Minister of Environment Protection and Natural Resources of Georgia
- In office 1 November 2008 – 31 August 2012
- President: Mikheil Saakashvili
- Succeeded by: Giorgi Zedginidze

Member of the Parliament of Georgia
- In office 21 October 2012 – 18 November 2016
- In office 22 April 2004 – 26 October 2004

Personal details
- Born: 9 February 1974 (age 52) Tbilisi, Georgia

= Goga Khachidze =

Georgian politician

Giorgi (Goga) Khachidze (გიორგი ხაჩიძე; born 9 February 1974) is a Georgian politician who served as the Minister of Environment Protection and Natural Resources of Georgia from 2008 to 2012.

==Early years==
Khachidze was born on 9 February 1974. In 1992 he entered Tbilisi State University graduating from Department of Biology, Physiology of Plants in 1997. Starting from 1993, he also studied Journalism at the same university obtaining his second Bachelor's degree in Journalism in 1997. From 1994 until 2002, he worked for the Channel 1 and 2 of the Georgian State Television, Rustavi 2, Ibervizia, 202, 105 broadcasting companies and the Press Service of the Ministry of Defense of Georgia.

==Political career==
In November 2002, Khachidze was elected head of United Democrats political party in Khashuri. From November 2003 through March 2004, he was the Deputy Head of Executive Power of Khashuri District.
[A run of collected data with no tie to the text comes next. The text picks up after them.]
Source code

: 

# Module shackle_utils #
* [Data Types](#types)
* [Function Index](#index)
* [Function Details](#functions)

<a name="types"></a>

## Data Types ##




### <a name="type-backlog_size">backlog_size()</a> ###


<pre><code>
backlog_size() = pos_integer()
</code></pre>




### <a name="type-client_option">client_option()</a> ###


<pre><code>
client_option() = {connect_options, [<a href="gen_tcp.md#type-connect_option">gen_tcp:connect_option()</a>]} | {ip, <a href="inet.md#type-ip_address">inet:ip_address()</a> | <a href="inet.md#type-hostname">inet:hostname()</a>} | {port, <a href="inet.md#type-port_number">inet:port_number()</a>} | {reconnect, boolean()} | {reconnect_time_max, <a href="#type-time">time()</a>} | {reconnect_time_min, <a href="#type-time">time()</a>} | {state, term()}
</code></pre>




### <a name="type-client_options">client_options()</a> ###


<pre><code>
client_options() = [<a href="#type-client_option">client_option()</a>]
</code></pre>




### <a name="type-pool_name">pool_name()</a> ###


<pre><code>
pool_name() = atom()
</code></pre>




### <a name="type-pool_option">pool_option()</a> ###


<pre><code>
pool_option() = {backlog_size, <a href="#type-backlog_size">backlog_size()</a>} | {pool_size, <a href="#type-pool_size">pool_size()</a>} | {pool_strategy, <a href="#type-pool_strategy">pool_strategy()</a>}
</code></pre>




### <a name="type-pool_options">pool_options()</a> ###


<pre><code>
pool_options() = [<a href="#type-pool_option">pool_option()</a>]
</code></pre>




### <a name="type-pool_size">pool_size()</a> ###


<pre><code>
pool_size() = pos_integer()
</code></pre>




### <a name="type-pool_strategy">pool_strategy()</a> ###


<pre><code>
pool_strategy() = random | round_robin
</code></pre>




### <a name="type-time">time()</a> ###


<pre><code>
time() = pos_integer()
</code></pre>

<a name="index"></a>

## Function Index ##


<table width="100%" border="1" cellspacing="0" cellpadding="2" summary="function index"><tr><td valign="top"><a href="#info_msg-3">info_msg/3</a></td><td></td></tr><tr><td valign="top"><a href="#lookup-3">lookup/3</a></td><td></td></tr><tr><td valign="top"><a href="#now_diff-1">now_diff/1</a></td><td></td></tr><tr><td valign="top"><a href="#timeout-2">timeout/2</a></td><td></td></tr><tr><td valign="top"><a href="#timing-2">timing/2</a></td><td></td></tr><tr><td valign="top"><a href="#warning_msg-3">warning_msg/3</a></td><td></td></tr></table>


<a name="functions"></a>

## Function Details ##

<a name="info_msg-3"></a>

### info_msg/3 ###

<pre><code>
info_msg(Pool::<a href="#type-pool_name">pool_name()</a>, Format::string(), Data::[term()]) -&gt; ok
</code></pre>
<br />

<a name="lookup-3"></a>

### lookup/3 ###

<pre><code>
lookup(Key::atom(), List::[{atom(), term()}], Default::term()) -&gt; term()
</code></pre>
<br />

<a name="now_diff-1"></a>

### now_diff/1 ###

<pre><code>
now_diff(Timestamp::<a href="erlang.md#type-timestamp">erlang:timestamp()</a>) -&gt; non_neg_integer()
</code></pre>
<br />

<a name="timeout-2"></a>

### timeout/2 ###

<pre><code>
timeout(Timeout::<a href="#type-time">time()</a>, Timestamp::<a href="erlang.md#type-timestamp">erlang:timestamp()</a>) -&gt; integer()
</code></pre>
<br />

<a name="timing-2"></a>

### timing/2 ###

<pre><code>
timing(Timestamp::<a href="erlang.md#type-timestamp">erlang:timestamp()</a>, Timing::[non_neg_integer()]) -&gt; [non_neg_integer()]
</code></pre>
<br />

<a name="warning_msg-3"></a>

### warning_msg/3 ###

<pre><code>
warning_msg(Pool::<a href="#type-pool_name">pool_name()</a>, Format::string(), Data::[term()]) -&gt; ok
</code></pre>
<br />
From March 2004 until December 2004, he was member of Parliament of Georgia. In December 2004, he was appointed State Attorney for Mtskheta-Mtianeti district by the President of Georgia. In March 2005, he was reassigned with the same duties to Samtskhe-Javakheti district where he remained until November 2008. On 1 November 2008 Khachidze was appointed Minister of Environment Protection and Natural Resources of Georgia. He resigned in August 2012 in order to run for the October 1 parliamentary election. He served in the Parliament for the United National Movement until quitting the party in May 2015. He founded Girchi together with Zurab Japaridze in the same year.

Khachidze is fluent in Russian and English.